Subject: Re: Some matters on the new verify_area
Date: 1996/10/11
Message-ID: <53kt8g$juf@fido.asd.sgi.com>#1/1
X-Deja-AN: 188684072
references: <m0vBVQB-0005FdC@lightning.swansea.linux.org.uk>
x-submitted-via: n...@ratatosk.yggdrasil.com (linux.* gateway)
x-hdr-sender: l...@neteng.engr.sgi.com 
organization: Silicon Graphics Inc., Mountain View, CA
x-env-sender: n...@fido.asd.sgi.com
newsgroups: linux.dev.kernel


Alan Cox (a...@lxorguk.ukuu.org.uk) wrote:
: 2.	It causes some extremely hard to solve problems in meeting both written
: and the unwritten API specification of Unix. You get strange things like
: a partial write of data returning EFAULT even though data was written. That
: breaks stuff. In addition subtle bugs in the exception handling will leak
: resources.

This breaks POSIX.1.  See IEEE Std 1003.1-1988, page 114, paragraph 1.
I also think that Alan is probably onto something in the rest of the message
which I didn't  quote here.

Linus, any chance of revisiting this issue?
--
---
Larry McVoy     l...@sgi.com     http://reality.sgi.com/lm     (415) 933-1804

From: Linus Torvalds <torva...@cs.Helsinki.FI>
Subject: Re: Some matters on the new verify_area
Date: 1996/10/11
Message-ID: <Pine.LNX.3.91.961011142512.28692A-100000@linux.cs.Helsinki.FI>#1/1
X-Deja-AN: 188713750
references: <53kt8g$juf@fido.asd.sgi.com>
x-submitted-via: n...@ratatosk.yggdrasil.com (linux.* gateway)
content-type: TEXT/PLAIN; charset=US-ASCII
x-hdr-sender: torva...@cs.Helsinki.FI
mime-version: 1.0
x-env-sender: torva...@cs.Helsinki.FI
newsgroups: linux.dev.kernel




On 11 Oct 1996, Larry McVoy wrote:
> 
> Alan Cox (a...@lxorguk.ukuu.org.uk) wrote:
> : 2.	It causes some extremely hard to solve problems in meeting both written
> : and the unwritten API specification of Unix. You get strange things like
> : a partial write of data returning EFAULT even though data was written. That
> : breaks stuff. In addition subtle bugs in the exception handling will leak
> : resources.
> 
> This breaks POSIX.1.  See IEEE Std 1003.1-1988, page 114, paragraph 1.
> I also think that Alan is probably onto something in the rest of the message
> which I didn't  quote here.
> 
> Linus, any chance of revisiting this issue?

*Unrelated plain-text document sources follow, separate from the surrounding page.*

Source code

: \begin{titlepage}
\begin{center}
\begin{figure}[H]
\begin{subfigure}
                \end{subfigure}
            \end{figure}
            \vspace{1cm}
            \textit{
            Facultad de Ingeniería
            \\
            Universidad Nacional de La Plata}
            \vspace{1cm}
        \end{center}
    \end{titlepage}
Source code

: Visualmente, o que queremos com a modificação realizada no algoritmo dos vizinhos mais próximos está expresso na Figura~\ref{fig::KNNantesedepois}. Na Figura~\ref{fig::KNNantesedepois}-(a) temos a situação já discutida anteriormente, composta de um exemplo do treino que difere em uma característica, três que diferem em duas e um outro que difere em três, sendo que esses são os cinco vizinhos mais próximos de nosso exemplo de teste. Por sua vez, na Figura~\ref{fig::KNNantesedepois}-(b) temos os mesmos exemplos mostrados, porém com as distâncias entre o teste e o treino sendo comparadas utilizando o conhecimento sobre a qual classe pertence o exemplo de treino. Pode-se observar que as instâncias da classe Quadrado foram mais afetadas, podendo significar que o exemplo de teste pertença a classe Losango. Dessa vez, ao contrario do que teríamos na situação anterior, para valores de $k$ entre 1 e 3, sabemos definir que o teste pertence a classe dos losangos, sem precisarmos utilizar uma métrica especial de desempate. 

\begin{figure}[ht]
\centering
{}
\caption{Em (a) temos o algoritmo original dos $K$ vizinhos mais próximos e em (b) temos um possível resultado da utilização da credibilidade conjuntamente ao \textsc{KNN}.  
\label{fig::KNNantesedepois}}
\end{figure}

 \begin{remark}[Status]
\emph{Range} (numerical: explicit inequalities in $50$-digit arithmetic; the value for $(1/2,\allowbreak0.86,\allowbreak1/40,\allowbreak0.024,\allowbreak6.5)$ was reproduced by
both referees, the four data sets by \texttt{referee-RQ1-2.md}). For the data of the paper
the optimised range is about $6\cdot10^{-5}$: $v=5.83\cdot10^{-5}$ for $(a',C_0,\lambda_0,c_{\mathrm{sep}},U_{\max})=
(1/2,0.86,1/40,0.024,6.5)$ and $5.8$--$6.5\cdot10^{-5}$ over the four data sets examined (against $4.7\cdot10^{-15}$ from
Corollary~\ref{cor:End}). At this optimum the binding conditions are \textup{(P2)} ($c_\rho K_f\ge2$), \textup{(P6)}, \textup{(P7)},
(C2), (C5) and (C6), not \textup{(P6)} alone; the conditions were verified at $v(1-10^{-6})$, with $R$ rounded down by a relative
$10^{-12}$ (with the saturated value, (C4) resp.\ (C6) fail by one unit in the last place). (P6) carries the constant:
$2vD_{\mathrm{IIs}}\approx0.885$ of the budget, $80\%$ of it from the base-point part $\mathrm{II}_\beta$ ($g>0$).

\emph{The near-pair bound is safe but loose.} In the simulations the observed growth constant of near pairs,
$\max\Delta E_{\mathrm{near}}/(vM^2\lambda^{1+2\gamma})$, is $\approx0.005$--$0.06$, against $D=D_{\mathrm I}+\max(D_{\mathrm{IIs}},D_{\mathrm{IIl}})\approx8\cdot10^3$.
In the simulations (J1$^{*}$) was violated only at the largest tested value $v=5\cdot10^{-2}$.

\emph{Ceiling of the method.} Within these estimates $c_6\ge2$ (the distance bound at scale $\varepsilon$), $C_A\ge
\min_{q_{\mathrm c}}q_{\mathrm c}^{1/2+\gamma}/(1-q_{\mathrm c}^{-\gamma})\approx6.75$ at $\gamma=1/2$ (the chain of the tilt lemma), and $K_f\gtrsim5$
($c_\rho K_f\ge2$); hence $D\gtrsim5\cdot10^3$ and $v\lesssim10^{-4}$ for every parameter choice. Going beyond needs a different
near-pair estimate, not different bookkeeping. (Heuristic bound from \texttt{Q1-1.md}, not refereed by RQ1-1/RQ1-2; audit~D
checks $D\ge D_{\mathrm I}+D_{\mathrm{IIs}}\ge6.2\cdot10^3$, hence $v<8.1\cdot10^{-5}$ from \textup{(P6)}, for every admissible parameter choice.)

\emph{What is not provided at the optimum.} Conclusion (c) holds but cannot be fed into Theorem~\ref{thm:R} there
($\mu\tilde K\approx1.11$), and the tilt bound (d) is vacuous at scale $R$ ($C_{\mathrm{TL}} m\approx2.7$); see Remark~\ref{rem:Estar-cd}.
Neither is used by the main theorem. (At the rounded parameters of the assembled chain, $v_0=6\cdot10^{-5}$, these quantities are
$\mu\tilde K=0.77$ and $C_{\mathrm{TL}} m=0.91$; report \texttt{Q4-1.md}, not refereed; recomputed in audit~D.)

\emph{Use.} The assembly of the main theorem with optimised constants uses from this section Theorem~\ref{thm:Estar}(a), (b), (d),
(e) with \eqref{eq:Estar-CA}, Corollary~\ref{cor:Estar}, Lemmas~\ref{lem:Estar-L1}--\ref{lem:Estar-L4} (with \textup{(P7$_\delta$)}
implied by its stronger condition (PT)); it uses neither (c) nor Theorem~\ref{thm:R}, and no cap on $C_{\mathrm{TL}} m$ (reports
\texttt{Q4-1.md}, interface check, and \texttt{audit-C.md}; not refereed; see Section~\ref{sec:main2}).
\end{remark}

My next version of this will have a better interface, and that includes
partial reads/writes. The current exception() handling was the "simple"  way
to do it: it's ugly and hard to use, but the low-level implementation is very
simple. I have a better interface already, but it's a not-so-small matter of
actually getting it working correctly ;)

With the new interface you can do just:

	bytes_unwritten = copy_to_user(user_buf, kernel_buf, nr);

and it does all the checking and exception handling for you. The hard part is
not actually getting it to work, but to get it to work as quickly as I want
it to ;)

		Linus

From: Linus Torvalds <torva...@cs.helsinki.fi>
Subject: Re: Some matters on the new verify_area
Date: 1996/10/11
Message-ID: <Pine.LNX.3.91.961011185153.3395A-100000@linux.cs.Helsinki.FI>#1/1
X-Deja-AN: 188763427
sender: owner-linux-ker...@vger.rutgers.edu
references: <199610111258.NAA28937@oberon.di.fc.ul.pt>
content-type: TEXT/PLAIN; charset=US-ASCII
x-hdr-sender: torva...@cs.helsinki.fi
mime-version: 1.0
x-env-sender: owner-linux-kernel-outgo...@vger.rutgers.edu
newsgroups: linux.dev.kernel




On Fri, 11 Oct 1996, Pedro Roque wrote:
> 
> Linus,
> it still doesn't work for the network stack at least...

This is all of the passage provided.